[Stored items]
..............................
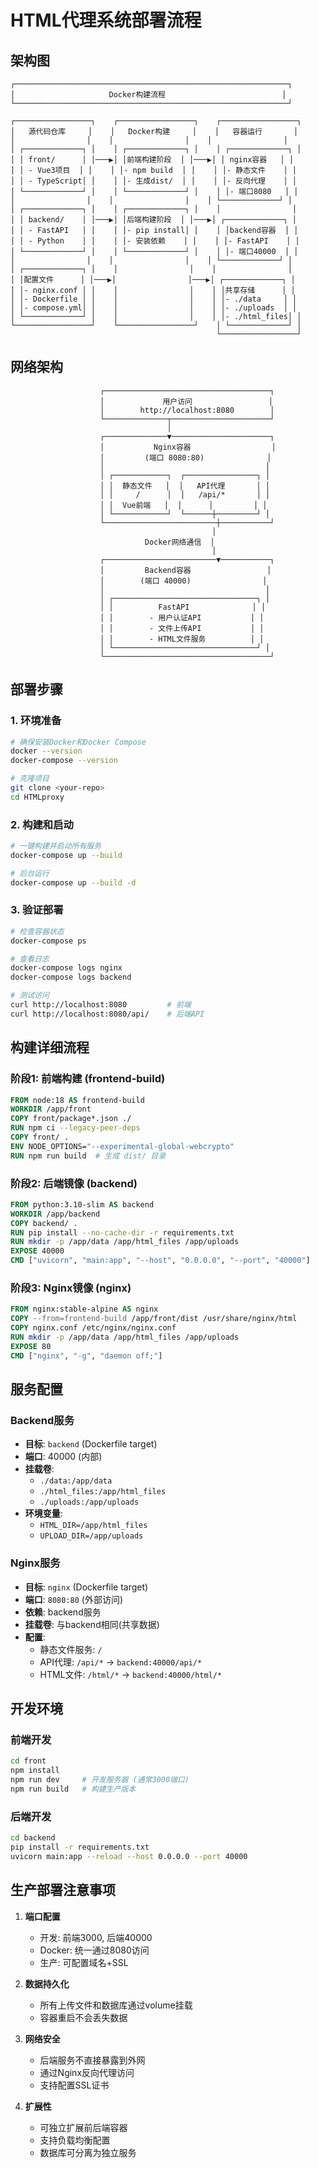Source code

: # HTML代理系统部署流程

## 架构图

```
┌─────────────────────────────────────────────────────────────┐
│                     Docker构建流程                          │
└─────────────────────────────────────────────────────────────┘

┌─────────────────┐    ┌─────────────────┐    ┌─────────────────┐
│   源代码仓库     │    │   Docker构建     │    │   容器运行       │
│                │    │                │    │                │
│ ┌─────────────┐ │    │ ┌─────────────┐ │    │ ┌─────────────┐ │
│ │ front/      │ │───▶│ │前端构建阶段  │ │───▶│ │ nginx容器   │ │
│ │ - Vue3项目  │ │    │ │- npm build  │ │    │ │- 静态文件    │ │
│ │ - TypeScript│ │    │ │- 生成dist/  │ │    │ │- 反向代理    │ │
│ └─────────────┘ │    │ └─────────────┘ │    │ │- 端口8080   │ │
│                │    │                │    │ └─────────────┘ │
│ ┌─────────────┐ │    │ ┌─────────────┐ │    │                │
│ │ backend/    │ │───▶│ │后端构建阶段  │ │───▶│ ┌─────────────┐ │
│ │ - FastAPI   │ │    │ │- pip install│ │    │ │backend容器  │ │
│ │ - Python    │ │    │ │- 安装依赖    │ │    │ │- FastAPI    │ │
│ └─────────────┘ │    │ └─────────────┘ │    │ │- 端口40000  │ │
│                │    │                │    │ └─────────────┘ │
│ ┌─────────────┐ │    │                │    │                │
│ │配置文件      │ │───▶│                │───▶│ ┌─────────────┐ │
│ │- nginx.conf │ │    │                │    │ │共享存储      │ │
│ │- Dockerfile │ │    │                │    │ │- ./data     │ │
│ │- compose.yml│ │    │                │    │ │- ./uploads  │ │
│ └─────────────┘ │    │                │    │ │- ./html_files│ │
└─────────────────┘    └─────────────────┘    │ └─────────────┘ │
                                              └─────────────────┘
```

## 网络架构

```
                    ┌─────────────────────────────────────┐
                    │             用户访问                 │
                    │        http://localhost:8080        │
                    └──────────────┬──────────────────────┘
                                   │
                    ┌──────────────▼──────────────────────┐
                    │           Nginx容器                  │
                    │         (端口 8080:80)              │
                    │                                    │
                    │ ┌────────────┐  ┌────────────────┐ │
                    │ │  静态文件   │  │   API代理       │ │
                    │ │     /      │  │   /api/*       │ │
                    │ │  Vue前端   │  │      │         │ │
                    │ └────────────┘  └──────┼─────────┘ │
                    └─────────────────────────┼───────────┘
                                             │
                              Docker网络通信  │
                                             │
                    ┌─────────────────────────▼───────────┐
                    │         Backend容器                 │
                    │        (端口 40000)                │
                    │                                    │
                    │ ┌────────────────────────────────┐ │
                    │ │          FastAPI              │ │
                    │ │        - 用户认证API           │ │
                    │ │        - 文件上传API           │ │
                    │ │        - HTML文件服务          │ │
                    │ └────────────────────────────────┘ │
                    └─────────────────────────────────────┘
```

## 部署步骤

### 1. 环境准备
```bash
# 确保安装Docker和Docker Compose
docker --version
docker-compose --version

# 克隆项目
git clone <your-repo>
cd HTMLproxy
```

### 2. 构建和启动
```bash
# 一键构建并启动所有服务
docker-compose up --build

# 后台运行
docker-compose up --build -d
```

### 3. 验证部署
```bash
# 检查容器状态
docker-compose ps

# 查看日志
docker-compose logs nginx
docker-compose logs backend

# 测试访问
curl http://localhost:8080         # 前端
curl http://localhost:8080/api/    # 后端API
```

## 构建详细流程

### 阶段1: 前端构建 (frontend-build)
```dockerfile
FROM node:18 AS frontend-build
WORKDIR /app/front
COPY front/package*.json ./
RUN npm ci --legacy-peer-deps
COPY front/ .
ENV NODE_OPTIONS="--experimental-global-webcrypto"
RUN npm run build  # 生成 dist/ 目录
```

### 阶段2: 后端镜像 (backend)
```dockerfile
FROM python:3.10-slim AS backend
WORKDIR /app/backend
COPY backend/ .
RUN pip install --no-cache-dir -r requirements.txt
RUN mkdir -p /app/data /app/html_files /app/uploads
EXPOSE 40000
CMD ["uvicorn", "main:app", "--host", "0.0.0.0", "--port", "40000"]
```

### 阶段3: Nginx镜像 (nginx)
```dockerfile
FROM nginx:stable-alpine AS nginx
COPY --from=frontend-build /app/front/dist /usr/share/nginx/html
COPY nginx.conf /etc/nginx/nginx.conf
RUN mkdir -p /app/data /app/html_files /app/uploads
EXPOSE 80
CMD ["nginx", "-g", "daemon off;"]
```

## 服务配置

### Backend服务
- **目标**: `backend` (Dockerfile target)
- **端口**: 40000 (内部)
- **挂载卷**: 
  - `./data:/app/data`
  - `./html_files:/app/html_files`
  - `./uploads:/app/uploads`
- **环境变量**:
  - `HTML_DIR=/app/html_files`
  - `UPLOAD_DIR=/app/uploads`

### Nginx服务
- **目标**: `nginx` (Dockerfile target)
- **端口**: `8080:80` (外部访问)
- **依赖**: backend服务
- **挂载卷**: 与backend相同(共享数据)
- **配置**: 
  - 静态文件服务: `/`
  - API代理: `/api/*` → `backend:40000/api/*`
  - HTML文件: `/html/*` → `backend:40000/html/*`

## 开发环境

### 前端开发
```bash
cd front
npm install
npm run dev     # 开发服务器 (通常3000端口)
npm run build   # 构建生产版本
```

### 后端开发
```bash
cd backend
pip install -r requirements.txt
uvicorn main:app --reload --host 0.0.0.0 --port 40000
```

## 生产部署注意事项

1. **端口配置**
   - 开发: 前端3000, 后端40000
   - Docker: 统一通过8080访问
   - 生产: 可配置域名+SSL

2. **数据持久化**
   - 所有上传文件和数据库通过volume挂载
   - 容器重启不会丢失数据

3. **网络安全**
   - 后端服务不直接暴露到外网
   - 通过Nginx反向代理访问
   - 支持配置SSL证书

4. **扩展性**
   - 可独立扩展前后端容器
   - 支持负载均衡配置
   - 数据库可分离为独立服务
..............................
Look over the records above and copy each line that includes the string "uploads".

│ │- compose.yml│ │    │                │    │ │- ./uploads  │ │
RUN mkdir -p /app/data /app/html_files /app/uploads
RUN mkdir -p /app/data /app/html_files /app/uploads
  - `./uploads:/app/uploads`
  - `UPLOAD_DIR=/app/uploads`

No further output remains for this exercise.